Having helped to blast away the ratings for The History Channel’s HATFIELDS & McCOYS with an energetic, rural score (co-composed with Tony Morales) for a post Civil War blood feud, John Debney gets to jump ahead a few decades for more upscale backwoods violence, courtesy of BONNIE & CLYDE. But where them other fightin’ families definitely were lacking in the glamour department, Debney’s musical canvas is increased exponentially by having two jazz age killer kids at his disposal – criminals who wanted to be stars of their own body-splattered “reality” show that made them antisocial media darlings. Debney spectacularly weds the frontier sound of McCOYS of the couple’s simple roots with their dream of hitting it big in the roaring 20s. It’s a thrilling rat-a-tat of blazing nightclub swing, white trash guitars, fateful brass, the glistening percussion of childhood dreams of fame gone very wrong and a twisted orchestra for the couples’ inevitable trip on the backwoods road of no return.
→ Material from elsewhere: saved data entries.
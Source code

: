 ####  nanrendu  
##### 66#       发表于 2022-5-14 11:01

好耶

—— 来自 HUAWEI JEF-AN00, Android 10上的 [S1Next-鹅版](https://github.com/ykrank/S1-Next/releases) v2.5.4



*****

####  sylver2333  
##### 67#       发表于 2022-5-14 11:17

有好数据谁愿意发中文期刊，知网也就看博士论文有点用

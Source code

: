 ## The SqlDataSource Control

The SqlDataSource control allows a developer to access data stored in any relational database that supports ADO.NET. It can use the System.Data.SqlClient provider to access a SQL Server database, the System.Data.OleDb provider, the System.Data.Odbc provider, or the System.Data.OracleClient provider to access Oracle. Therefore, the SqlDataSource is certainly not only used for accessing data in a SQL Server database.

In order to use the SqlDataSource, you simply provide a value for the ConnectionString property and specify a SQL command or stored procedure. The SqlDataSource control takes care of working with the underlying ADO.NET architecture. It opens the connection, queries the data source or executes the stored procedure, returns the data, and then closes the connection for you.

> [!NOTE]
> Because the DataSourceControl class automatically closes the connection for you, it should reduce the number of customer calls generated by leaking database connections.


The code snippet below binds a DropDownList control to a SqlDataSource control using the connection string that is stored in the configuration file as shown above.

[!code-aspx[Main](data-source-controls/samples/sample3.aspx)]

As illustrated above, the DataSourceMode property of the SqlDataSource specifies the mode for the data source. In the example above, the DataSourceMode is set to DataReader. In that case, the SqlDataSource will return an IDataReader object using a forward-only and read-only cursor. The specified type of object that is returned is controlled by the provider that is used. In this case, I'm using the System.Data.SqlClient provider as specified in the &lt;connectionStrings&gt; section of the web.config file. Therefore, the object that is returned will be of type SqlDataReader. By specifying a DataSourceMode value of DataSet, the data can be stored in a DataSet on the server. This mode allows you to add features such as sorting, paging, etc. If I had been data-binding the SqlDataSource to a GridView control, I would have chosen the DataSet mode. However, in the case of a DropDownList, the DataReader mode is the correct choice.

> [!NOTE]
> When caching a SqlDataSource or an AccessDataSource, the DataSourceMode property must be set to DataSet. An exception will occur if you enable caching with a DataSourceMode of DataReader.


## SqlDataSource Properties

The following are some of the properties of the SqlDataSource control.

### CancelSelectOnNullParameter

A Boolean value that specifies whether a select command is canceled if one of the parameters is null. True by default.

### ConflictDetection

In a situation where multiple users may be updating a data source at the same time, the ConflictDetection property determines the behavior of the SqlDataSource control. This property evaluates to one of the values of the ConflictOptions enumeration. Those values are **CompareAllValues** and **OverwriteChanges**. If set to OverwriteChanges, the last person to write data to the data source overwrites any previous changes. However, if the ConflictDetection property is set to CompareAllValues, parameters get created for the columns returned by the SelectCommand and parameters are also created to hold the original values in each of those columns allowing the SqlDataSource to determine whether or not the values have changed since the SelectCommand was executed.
BONNIE & CLYDE‘s score is all about attitude that seeks to make the outlaws as modern as possible, and Debney rock and rolls with it for one of his most deliriously entertaining scores that’s about as far a cry from Charles Straus’ soundtrack from back in the Beatty-Dunaway day. But the fact that it kind of pays tribute to the with-it spirit of Arthur Penn’s classic in TV two-part form says much about the composer’s adeptness at capturing the period, and character’s roots in a way that musically hips up the legend without selling it out. Crime may not have paid forBONNIE & CLYDE, but it’s a hell of a fun musical ride that doesn’t forget the dark end of the Depression-era duo who inevitably created their own morality fable, one that Debney makes as relevant as today’s slightly less lethal celebrity antics of today’s fast-living punks.